— DATA SHOWN —
*** Block opens ***

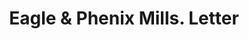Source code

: ---
doi: 10.7916/D8903FR6
date_other: '1912'
date_other_textual: '1912'
form: correspondence
genre:
- Letters (correspondence)
name:
- Eagle & Phenix Mills
object_in_context_url: https://biggert.cul.columbia.edu/items/view/ave_biggert_00118
subject_hierarchical_geographic:
- Columbus, Georgia, United States
subject_name:
- Eagle & Phenix Mills
title: Eagle & Phenix Mills. Letter
sort_title: Eagle & Phenix Mills. Letter
call_number: ave_biggert_00118
coordinates:
- 32.492222222222225,-84.94027777777778
pid: ave_biggert_00118
identifiers: ave_biggert_00118
thumbnail: https://derivativo-3.library.columbia.edu/iiif/2/ldpd:342919/full/!256,256/0/native.jpg
permalink: "/items/ave_biggert_00118/"
layout: iiif-image-page
---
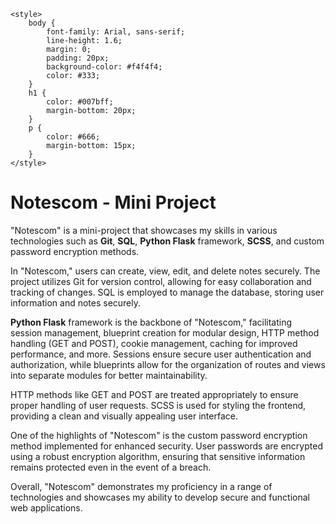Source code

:     <style>
        body {
            font-family: Arial, sans-serif;
            line-height: 1.6;
            margin: 0;
            padding: 20px;
            background-color: #f4f4f4;
            color: #333;
        }
        h1 {
            color: #007bff;
            margin-bottom: 20px;
        }
        p {
            color: #666;
            margin-bottom: 15px;
        }
    </style>
</head>
<body>
    <h1>Notescom - Mini Project</h1>
    <p>"Notescom" is a mini-project that showcases my skills in various technologies such as <strong>Git</strong>, <strong>SQL</strong>, <strong>Python Flask</strong> framework, <strong>SCSS</strong>, and custom password encryption methods.</p>
    <p>In "Notescom," users can create, view, edit, and delete notes securely. The project utilizes Git for version control, allowing for easy collaboration and tracking of changes. SQL is employed to manage the database, storing user information and notes securely.</p>
    <p><strong>Python Flask</strong> framework is the backbone of "Notescom," facilitating session management, blueprint creation for modular design, HTTP method handling (GET and POST), cookie management, caching for improved performance, and more. Sessions ensure secure user authentication and authorization, while blueprints allow for the organization of routes and views into separate modules for better maintainability.</p>
    <p>HTTP methods like GET and POST are treated appropriately to ensure proper handling of user requests. SCSS is used for styling the frontend, providing a clean and visually appealing user interface.</p>
    <p>One of the highlights of "Notescom" is the custom password encryption method implemented for enhanced security. User passwords are encrypted using a robust encryption algorithm, ensuring that sensitive information remains protected even in the event of a breach.</p>
    <p>Overall, "Notescom" demonstrates my proficiency in a range of technologies and showcases my ability to develop secure and functional web applications.</p>
</body>
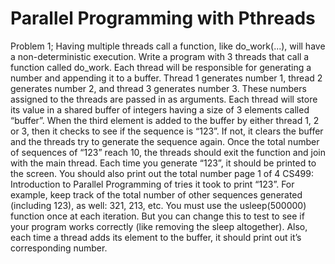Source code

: # Parallel Programming with Pthreads

Problem 1;
Having multiple threads call a function, like do_work(...), will have a non-deterministic execution.
Write a program with 3 threads that call a function called do_work. Each thread will be responsible for
generating a number and appending it to a buffer. Thread 1 generates number 1, thread 2 generates number
2, and thread 3 generates number 3. These numbers assigned to the threads are passed in as arguments.
Each thread will store its value in a shared buffer of integers having a size of 3 elements called “buffer”.
When the third element is added to the buffer by either thread 1, 2 or 3, then it checks to see if the sequence
is “123”. If not, it clears the buffer and the threads try to generate the sequence again. Once the total
number of sequences of “123” reach 10, the threads should exit the function and join with the main thread.
Each time you generate “123”, it should be printed to the screen. You should also print out the total number
page 1 of 4
CS499: Introduction to Parallel Programming
of tries it took to print “123”. For example, keep track of the total number of other sequences generated
(including 123), as well: 321, 213, etc. You must use the usleep(500000) function once at each iteration.
But you can change this to test to see if your program works correctly (like removing the sleep altogether).
Also, each time a thread adds its element to the buffer, it should print out it’s corresponding number.
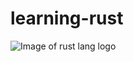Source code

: # learning-rust

![Image of rust lang logo](https://www.rust-lang.org/static/images/rust-social-wide.jpg)
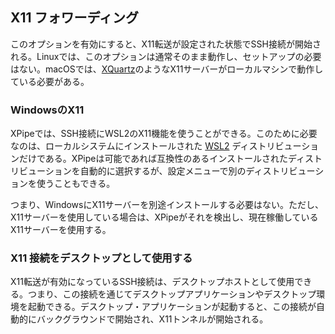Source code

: ## X11 フォワーディング

このオプションを有効にすると、X11転送が設定された状態でSSH接続が開始される。Linuxでは、このオプションは通常そのまま動作し、セットアップの必要はない。macOSでは、[XQuartz](https://www.xquartz.org/)のようなX11サーバーがローカルマシンで動作している必要がある。

### WindowsのX11

XPipeでは、SSH接続にWSL2のX11機能を使うことができる。このために必要なのは、ローカルシステムにインストールされた [WSL2](https://learn.microsoft.com/en-us/windows/wsl/install) ディストリビューションだけである。XPipeは可能であれば互換性のあるインストールされたディストリビューションを自動的に選択するが、設定メニューで別のディストリビューションを使うこともできる。

つまり、WindowsにX11サーバーを別途インストールする必要はない。ただし、X11サーバーを使用している場合は、XPipeがそれを検出し、現在稼働しているX11サーバーを使用する。

### X11 接続をデスクトップとして使用する

X11転送が有効になっているSSH接続は、デスクトップホストとして使用できる。つまり、この接続を通じてデスクトップアプリケーションやデスクトップ環境を起動できる。デスクトップ・アプリケーションが起動すると、この接続が自動的にバックグラウンドで開始され、X11トンネルが開始される。
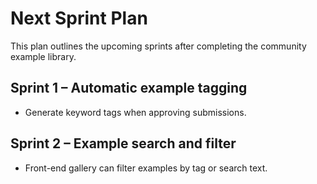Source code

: # Next Sprint Plan

This plan outlines the upcoming sprints after completing the community example library.

## Sprint 1 – Automatic example tagging
* Generate keyword tags when approving submissions.

## Sprint 2 – Example search and filter
* Front-end gallery can filter examples by tag or search text.

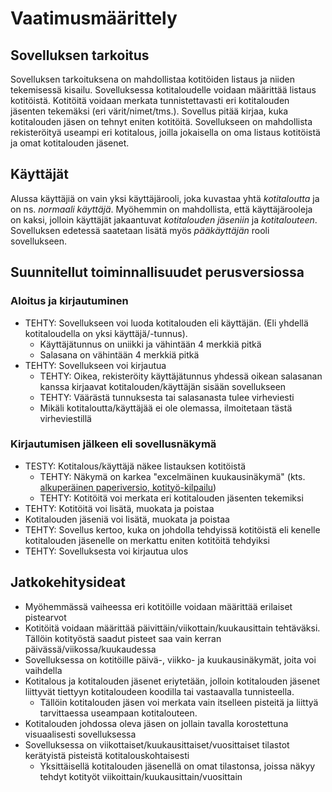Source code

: # Vaatimusmäärittely

## Sovelluksen tarkoitus
Sovelluksen tarkoituksena on mahdollistaa kotitöiden listaus ja niiden tekemisessä kisailu. Sovelluksessa kotitaloudelle voidaan määrittää listaus kotitöistä. Kotitöitä voidaan merkata tunnistettavasti eri kotitalouden jäsenten tekemäksi (eri värit/nimet/tms.). Sovellus pitää kirjaa, kuka kotitalouden jäsen on tehnyt eniten kotitöitä. Sovellukseen on mahdollista rekisteröityä useampi eri kotitalous, joilla jokaisella on oma listaus kotitöistä ja omat kotitalouden jäsenet.

## Käyttäjät
Alussa käyttäjiä on vain yksi käyttäjärooli, joka kuvastaa yhtä _kotitaloutta_ ja on ns. _normaali käyttäjä_. Myöhemmin on mahdollista, että käyttäjärooleja on kaksi, jolloin käyttäjät jakaantuvat _kotitalouden jäseniin_ ja _kotitalouteen_. Sovelluksen edetessä saatetaan lisätä myös _pääkäyttäjän_ rooli sovellukseen.

## Suunnitellut toiminnallisuudet perusversiossa


### Aloitus ja kirjautuminen
- TEHTY: Sovellukseen voi luoda kotitalouden eli käyttäjän. (Eli yhdellä kotitaloudella on yksi käyttäjä/-tunnus).
  - Käyttäjätunnus on uniikki ja vähintään 4 merkkiä pitkä
  - Salasana on vähintään 4 merkkiä pitkä
 - TEHTY: Sovellukseen voi kirjautua
   - TEHTY: Oikea, rekisteröity käyttäjätunnus yhdessä oikean salasanan kanssa kirjaavat kotitalouden/käyttäjän sisään sovellukseen
   - TEHTY: Väärästä tunnuksesta tai salasanasta tulee virheviesti
   - Mikäli kotitaloutta/käyttäjää ei ole olemassa, ilmoitetaan tästä virheviestillä

### Kirjautumisen jälkeen eli sovellusnäkymä
- TESTY: Kotitalous/käyttäjä näkee listauksen kotitöistä
  - TEHTY: Näkymä on karkea "excelmäinen kuukausinäkymä" (kts. [alkuperäinen paperiversio, kotityö-kilpailu](https://www.instagram.com/p/C9SZ7isNEEx/))
  - TEHTY: Kotitöitä voi merkata eri kotitalouden jäsenten tekemiksi
- TEHTY: Kotitöitä voi lisätä, muokata ja poistaa
- Kotitalouden jäseniä voi lisätä, muokata ja poistaa
- TEHTY: Sovellus kertoo, kuka on johdolla tehdyissä kotitöistä eli kenelle kotitalouden jäsenelle on merkattu eniten kotitöitä tehdyiksi
- TEHTY: Sovelluksesta voi kirjautua ulos

## Jatkokehitysideat
- Myöhemmässä vaiheessa eri kotitöille voidaan määrittää erilaiset pistearvot
- Kotitöitä voidaan määrittää päivittäin/viikottain/kuukausittain tehtäväksi. Tällöin kotityöstä saadut pisteet saa vain kerran päivässä/viikossa/kuukaudessa
- Sovelluksessa on kotitöille päivä-, viikko- ja kuukausinäkymät, joita voi vaihdella
- Kotitalous ja kotitalouden jäsenet eriytetään, jolloin kotitalouden jäsenet liittyvät tiettyyn kotitaloudeen koodilla tai vastaavalla tunnisteella.
    - Tällöin kotitalouden jäsen voi merkata vain itselleen pisteitä ja liittyä tarvittaessa useampaan kotitalouteen.
- Kotitalouden johdossa oleva jäsen on jollain tavalla korostettuna visuaalisesti sovelluksessa
- Sovelluksessa on viikottaiset/kuukausittaiset/vuosittaiset tilastot kerätyistä pisteistä kotitalouskohtaisesti
  - Yksittäisellä kotitalouden jäsenellä on omat tilastonsa, joissa näkyy tehdyt kotityöt viikoittain/kuukausittain/vuosittain
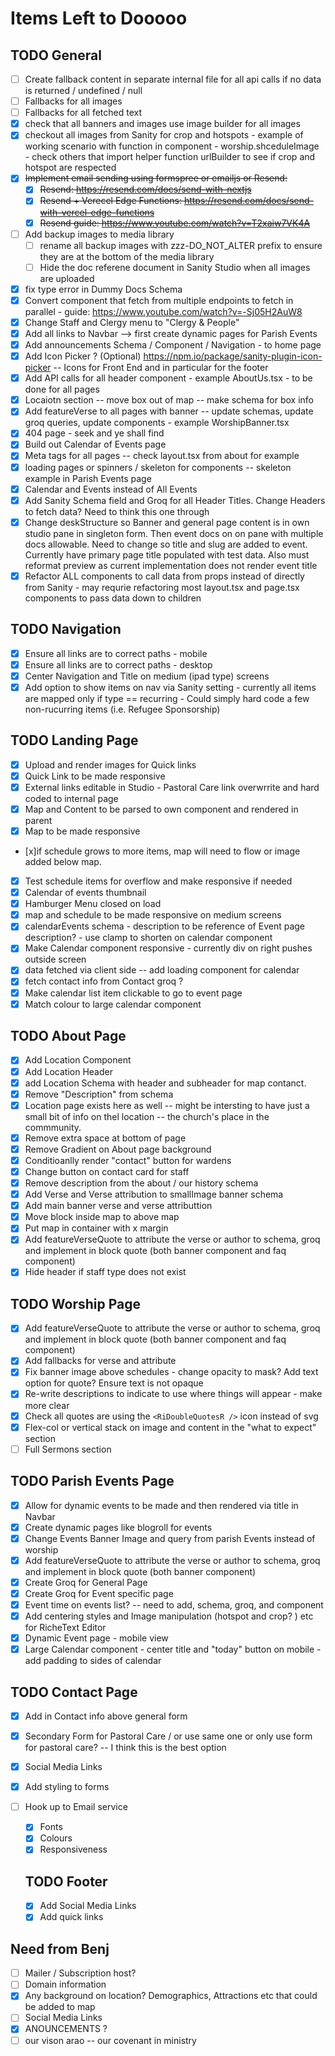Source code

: # Items Left to Dooooo

## TODO General

- [ ] Create fallback content in separate internal file for all api calls if no data is returned / undefined / null
- [ ] Fallbacks for all images
- [ ] Fallbacks for all fetched text
- [x] check that all banners and images use image builder for all images
- [x] checkout all images from Sanity for crop and hotspots - example of working scenario with function in component - worship.shceduleImage - check others that import helper function urlBuilder to see if crop and hotspot are respected
- [x] ~~Implement email sending using formspree or emailjs or Resend:~~
  - [x] ~~Resend: https://resend.com/docs/send-with-nextjs~~
  - [x] ~~Resend + Verecel Edge Functions: https://resend.com/docs/send-with-vercel-edge-functions~~
  - [x] ~~Resend guide: https://www.youtube.com/watch?v=T2xaiw7VK4A~~
- [ ] Add backup images to media library
  - [ ] rename all backup images with zzz-DO_NOT_ALTER prefix to ensure they are at the bottom of the media library
  - [ ] Hide the doc referene document in Sanity Studio when all images are uploaded
- [x] fix type error in Dummy Docs Schema
- [x] Convert component that fetch from multiple endpoints to fetch in parallel - guide: https://www.youtube.com/watch?v=-Sj05H2AuW8
- [x] Change Staff and Clergy menu to "Clergy & People"
- [x] Add all links to Navbar --> first create dynamic pages for Parish Events
- [x] Add announcements Schema / Component / Navigation - to home page
- [x] Add Icon Picker ? (Optional) https://npm.io/package/sanity-plugin-icon-picker -- Icons for Front End and in particular for the footer
- [x] Add API calls for all header component - example AboutUs.tsx - to be done for all pages
- [x] Locaiotn section -- move box out of map -- make schema for box info
- [x] Add featureVerse to all pages with banner -- update schemas, update groq queries, update components - example WorshipBanner.tsx
- [x] 404 page - seek and ye shall find
- [x] Build out Calendar of Events page
- [x] Meta tags for all pages -- check layout.tsx from about for example
- [x] loading pages or spinners / skeleton for components -- skeleton example in Parish Events page
- [x] Calendar and Events instead of All Events
- [x] Add Sanity Schema field and Groq for all Header Titles. Change Headers to fetch data? Need to think this one through
- [x] Change deskStructure so Banner and general page content is in own studio pane in singleton form. Then event docs on on pane with multiple docs allowable. Need to change so title and slug are added to event. Currently have primary page title populated with test data. Also must reformat preview as current implementation does not render event title
- [x] Refactor ALL components to call data from props instead of directly from Sanity - may requrie refactoring most layout.tsx and page.tsx components to pass data down to children

## TODO Navigation

- [x] Ensure all links are to correct paths - mobile
- [x] Ensure all links are to correct paths - desktop
- [x] Center Navigation and Title on medium (ipad type) screens
- [x] Add option to show items on nav via Sanity setting - currently all items are mapped only if type == recurring - Could simply hard code a few non-rucurring items (i.e. Refugee Sponsorship)

## TODO Landing Page

- [x] Upload and render images for Quick links
- [x] Quick Link to be made responsive
- [x] External links editable in Studio - Pastoral Care link overwrrite and hard coded to internal page
- [x] Map and Content to be parsed to own component and rendered in parent
- [x] Map to be made responsive
- [x]if schedule grows to more items, map will need to flow or image added below map.
- [x] Test schedule items for overflow and make responsive if needed
- [x] Calendar of events thumbnail
- [x] Hamburger Menu closed on load
- [x] map and schedule to be made responsive on medium screens
- [x] calendarEvents schema - description to be reference of Event page description? - use clamp to shorten on calendar component
- [x] Make Calendar component responsive - currently div on right pushes outside screen
- [x] data fetched via client side -- add loading component for calendar
- [x] fetch contact info from Contact groq ?
- [x] Make calendar list item clickable to go to event page
- [x] Match colour to large calendar component

## TODO About Page

- [x] Add Location Component
- [x] Add Location Header
- [x] add Location Schema with header and subheader for map contanct.
- [x] Remove "Description" from schema
- [x] Location page exists here as well -- might be intersting to have just a small bit of info on thel location -- the church's place in the commmunity.
- [x] Remove extra space at bottom of page
- [x] Remove Gradient on About page background
- [x] Conditioanlly render "contact" button for wardens
- [x] Change button on contact card for staff
- [x] Remove description from the about / our history schema
- [x] Add Verse and Verse attribution to smallImage banner schema
- [x] Add main banner verse and verse attributtion
- [x] Move block inside map to above map
- [x] Put map in container with x margin
- [x] Add featureVerseQuote to attribute the verse or author to schema, groq and implement in block quote (both banner component and faq component)
- [x] Hide header if staff type does not exist

## TODO Worship Page

- [x] Add featureVerseQuote to attribute the verse or author to schema, groq and implement in block quote (both banner component and faq component)
- [x] Add fallbacks for verse and attribute
- [x] Fix banner image above schedules - change opacity to mask? Add text option for quote? Ensure text is not opaque
- [x] Re-write descriptions to indicate to use where things will appear - make more clear
- [x] Check all quotes are using the `<RiDoubleQuotesR />` icon instead of svg
- [x] Flex-col or vertical stack on image and content in the "what to expect" section
- [ ] Full Sermons section

## TODO Parish Events Page

- [x] Allow for dynamic events to be made and then rendered via title in Navbar
- [x] Create dynamic pages like blogroll for events
- [x] Change Events Banner Image and query from parish Events instead of worship
- [x] Add featureVerseQuote to attribute the verse or author to schema, groq and implement in block quote (both banner component)
- [x] Create Groq for General Page
- [x] Create Groq for Event specific page
- [x] Event time on events list? -- need to add, schema, groq, and component
- [x] Add centering styles and Image manipulation (hotspot and crop? ) etc for RicheText Editor
- [x] Dynamic Event page - mobile view
- [x] Large Calendar component - center title and "today" button on mobile - add padding to sides of calendar

## TODO Contact Page

- [x] Add in Contact info above general form
- [x] Secondary Form for Pastoral Care / or use same one or only use form for pastoral care? -- I think this is the best option
- [x] Social Media Links
- [x] Add styling to forms
- [ ] Hook up to Email service

  - [x] Fonts
  - [x] Colours
  - [x] Responsiveness

  ## TODO Footer

  - [x] Add Social Media Links
  - [x] Add quick links

## Need from Benj

- [ ] Mailer / Subscription host?
- [ ] Domain information
- [x] Any background on location? Demographics, Attractions etc that could be added to map
- [ ] Social Media Links
- [x] ANOUNCEMENTS ?
- [ ] our vison arao -- our covenant in ministry
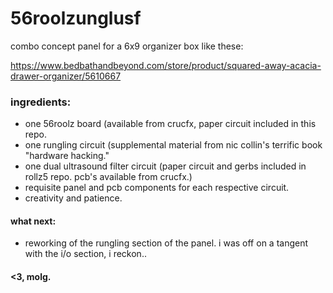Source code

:# 56roolzunglusf

combo concept panel for a 6x9 organizer box like these: 

https://www.bedbathandbeyond.com/store/product/squared-away-acacia-drawer-organizer/5610667

### ingredients:

- one 56roolz board (available from crucfx, paper circuit included in this repo.
- one rungling circuit (supplemental material from nic collin's terrific book "hardware hacking."
- one dual ultrasound filter circuit (paper circuit and gerbs included in rollz5 repo. pcb's available from crucfx.)
- requisite panel and pcb components for each respective circuit.
- creativity and patience.

#### what next:

- reworking of the rungling section of the panel. i was off on a tangent with the i/o section, i reckon..

#### <3, molg.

*** Block closes ***

— ASSIGNMENT —
The lines to copy are those in the listing that contain "padding".

— OUTPUT OF THE TASK —
            padding: 20px;
- [x] Large Calendar component - center title and "today" button on mobile - add padding to sides of calendar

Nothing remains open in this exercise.